Pinelopi Koujianou Goldberg
This week in Say More, PS talks with Pinelopi Koujianou Goldberg, Professor of Economics at Yale University and a former World Bank Group chief economist.
Project Syndicate: Last July, you criticized the prevailing approach to tackling inflation in the United States, arguing that interest-rate hikes would be “insufficient to rein in inflation in the short run” and “likely [to] increase unemployment over time.” Since then, the US Federal Reserve has continued to hike rates, inflation has started to slow, and job growth has remained stronger than expected. Do recent data suggest that the Fed has done enough – or too much?
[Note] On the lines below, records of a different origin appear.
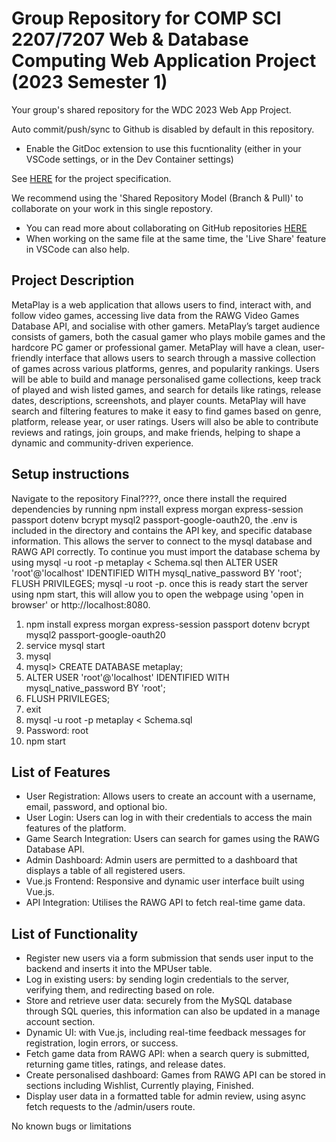 # Group Repository for COMP SCI 2207/7207 Web & Database Computing Web Application Project (2023 Semester 1)

Your group's shared repository for the WDC 2023 Web App Project.

Auto commit/push/sync to Github is disabled by default in this repository.
- Enable the GitDoc extension to use this fucntionality (either in your VSCode settings, or in the Dev Container settings)

See [HERE](https://myuni.adelaide.edu.au/courses/85266/pages/2023-web-application-group-project-specification) for the project specification.

We recommend using the 'Shared Repository Model (Branch & Pull)' to collaborate on your work in this single repostory.
- You can read more about collaborating on GitHub repositories [HERE](https://docs.github.com/en/pull-requests/collaborating-with-pull-requests)
- When working on the same file at the same time, the 'Live Share' feature in VSCode can also help.

## Project Description
MetaPlay is a web application that allows users to find, interact with, and follow video games, accessing live data from the RAWG Video Games Database API, and socialise with other gamers. MetaPlay’s target audience consists of gamers, both the casual gamer who plays mobile games and the hardcore PC gamer or professional gamer. MetaPlay will have a clean, user-friendly interface that allows users to search through a massive collection of games across various platforms, genres, and popularity rankings. Users will be able to build and manage personalised game collections, keep track of played and wish listed games, and search for details like ratings, release dates, descriptions, screenshots, and player counts. MetaPlay will have search and filtering features to make it easy to find games based on genre, platform, release year, or user ratings. Users will also be able to contribute reviews and ratings, join groups, and make friends, helping to shape a dynamic and community-driven experience.

## Setup instructions

Navigate to the repository Final????, once there install the required dependencies by running npm install express morgan express-session passport dotenv bcrypt mysql2 passport-google-oauth20, the .env is included in the directory and contains the API key, and specific database information. This allows the server to connect to the mysql database and RAWG API correctly. To continue you must import the database schema by using mysql -u root -p metaplay < Schema.sql then ALTER USER 'root'@'localhost' IDENTIFIED WITH mysql_native_password BY 'root'; FLUSH PRIVILEGES; mysql -u root -p. once this is ready start the server using npm start, this will allow you to open the webpage using 'open in browser' or http://localhost:8080.

1. npm install express morgan express-session passport dotenv bcrypt mysql2 passport-google-oauth20
2. service mysql start
3. mysql
4. mysql> CREATE DATABASE metaplay;
5. ALTER USER 'root'@'localhost' IDENTIFIED WITH mysql_native_password BY 'root';
6. FLUSH PRIVILEGES;
7. exit
8. mysql -u root -p metaplay < Schema.sql
9. Password: root
10. npm start

## List of Features
- User Registration: Allows users to create an account with a username, email, password, and optional bio.
- User Login: Users can log in with their credentials to access the main features of the platform.
- Game Search Integration: Users can search for games using the RAWG Database API.
- Admin Dashboard: Admin users are permitted to a dashboard that displays a table of all registered users.
- Vue.js Frontend: Responsive and dynamic user interface built using Vue.js.
- API Integration: Utilises the RAWG API to fetch real-time game data.

## List of Functionality
- Register new users via a form submission that sends user input to the backend and inserts it into the MPUser table.
- Log in existing users: by sending login credentials to the server, verifying them, and redirecting based on role.
- Store and retrieve user data: securely from the MySQL database through SQL queries, this information can also be updated in a manage account section.
- Dynamic UI: with Vue.js, including real-time feedback messages for registration, login errors, or success.
- Fetch game data from RAWG API: when a search query is submitted, returning game titles, ratings, and release dates.
- Create personalised dashboard: Games from RAWG API can be stored in sections including Wishlist, Currently playing, Finished.
- Display user data in a formatted table for admin review, using async fetch requests to the /admin/users route.

No known bugs or limitations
How credible is its signal that the federal funds rate will exceed 5% by the end of this year?
Pinelopi Koujianou Goldberg: To be clear, I did not argue that interest-rate hikes are not useful in the effort to curb inflation. Rather, I pointed out that interest rates alone would be insufficient to bring price growth under control. Interest rates target demand, but in the latest bout of inflation, supply shortages have been equally important.
The good news in the United States today is that inflation has been reined in, and the labor market remains strong. But we are not out of the woods. The Fed recognizes this (and has repeatedly pointed it out). The central bank has been wise to pay close attention to the data, rather than pre-commit to a specific rate-hike trajectory. I have no issue with its actions.